Re: facultative linking and libraries. ...
On Thu, Jun 21, 2001 at 09:30:52PM -0700, Thomas Bushnell, BSG wrote:
> Sven LUTHER <email@example.com> writes:
> > This causes no problem, because the QPL is not incompatible with the LGPL,
> > but it is with the GPL. So there is no possibility to link it with
> > libreadline, isn't it ?
> You are correct: such a combination is not allowed if the licenses are
Thought so, ...
> > As i see it, every user could then build from source the package with
> > libreadline support, and use it for himself, but not redistribute it. Any
> > distribution of the package would have to be with libreadline support
> > disabled, or else be in source only format (making it non-free).
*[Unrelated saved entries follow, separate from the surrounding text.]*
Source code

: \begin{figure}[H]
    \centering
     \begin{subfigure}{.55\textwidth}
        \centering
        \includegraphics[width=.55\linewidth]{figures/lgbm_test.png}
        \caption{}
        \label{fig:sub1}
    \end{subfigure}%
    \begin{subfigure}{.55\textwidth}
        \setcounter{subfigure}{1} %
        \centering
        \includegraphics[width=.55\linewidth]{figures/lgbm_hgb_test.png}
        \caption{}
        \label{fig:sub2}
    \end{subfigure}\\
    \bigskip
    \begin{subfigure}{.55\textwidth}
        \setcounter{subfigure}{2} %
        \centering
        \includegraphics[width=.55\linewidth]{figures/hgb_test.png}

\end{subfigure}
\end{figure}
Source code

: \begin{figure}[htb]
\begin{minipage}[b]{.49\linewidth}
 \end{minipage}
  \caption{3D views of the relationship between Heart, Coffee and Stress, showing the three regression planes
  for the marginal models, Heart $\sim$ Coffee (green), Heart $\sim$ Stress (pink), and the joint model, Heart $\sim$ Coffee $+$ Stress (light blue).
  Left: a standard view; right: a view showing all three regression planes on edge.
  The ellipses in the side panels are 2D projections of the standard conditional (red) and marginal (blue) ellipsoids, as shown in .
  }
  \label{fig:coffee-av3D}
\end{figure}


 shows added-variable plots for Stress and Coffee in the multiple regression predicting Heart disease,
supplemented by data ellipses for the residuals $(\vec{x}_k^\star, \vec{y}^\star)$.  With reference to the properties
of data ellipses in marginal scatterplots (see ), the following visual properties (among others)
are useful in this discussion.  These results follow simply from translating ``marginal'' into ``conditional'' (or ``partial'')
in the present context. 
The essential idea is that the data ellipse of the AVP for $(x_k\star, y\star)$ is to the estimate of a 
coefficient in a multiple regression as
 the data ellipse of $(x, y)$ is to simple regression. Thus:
> Who does the linking is irrelevant. There is no work-around; that's
> the point.
Err, my understanding was that anything is compatible with the GPL, but that
the GPL just stops you from distributing it without complying with the GPL, i
am right with it ?
It is perfectly well to use the GPL in any in-house development, linking it
with whatever you like, as long as it stays in-house.
Also, my real question was that there was some interpretation of the GPL which
allowed providing hooks for doing the linking with incompatible libraries, but
not providing it by default, something about the Motif/Lesstif stuff, i think.
Anyway, would it be possible to write a patch so _i_ can link with
libreadline, install it on my box, and use it in-house ?
I can easily see a problem with this. Imagine a debian package with such a
patch, where all but the final linking with readline is done, and this last
linking is done in the postinst or something such. I don't think this is
conformant to debian policy, but it is legal, isn't it ?
> > Any insight on this that i could forward to the upstream authors to request
> > such a feature or not ?
> Ask them to release the software under a license compatible with the
Well, right now they are more enclined in re-implementing libreadline than
releasing the stuff under the GPL. They already did the effort of releasing it
under a mixed LGPL/QPL licence, which is an improvement on their previous
licencing scheme (passing from what i can judge from the no licence (and
limboesk legal status) to the only pristine source + patch). I don't feel like
pushing them on it, after all what right have i to force them to release their
code under the GPL.
The real problem is that it is a pain for the user to use a toplevel
interpreter without propper input history support. The authors couldn't care
less, and don't want (yet) to release the few files from the toplevel
interpreter uinder the gpl. But this again may change later, especially if
they loose some of the ideological fears they may have on the GPL.
Anyway, thanks for the response, altough it don't really respond my question.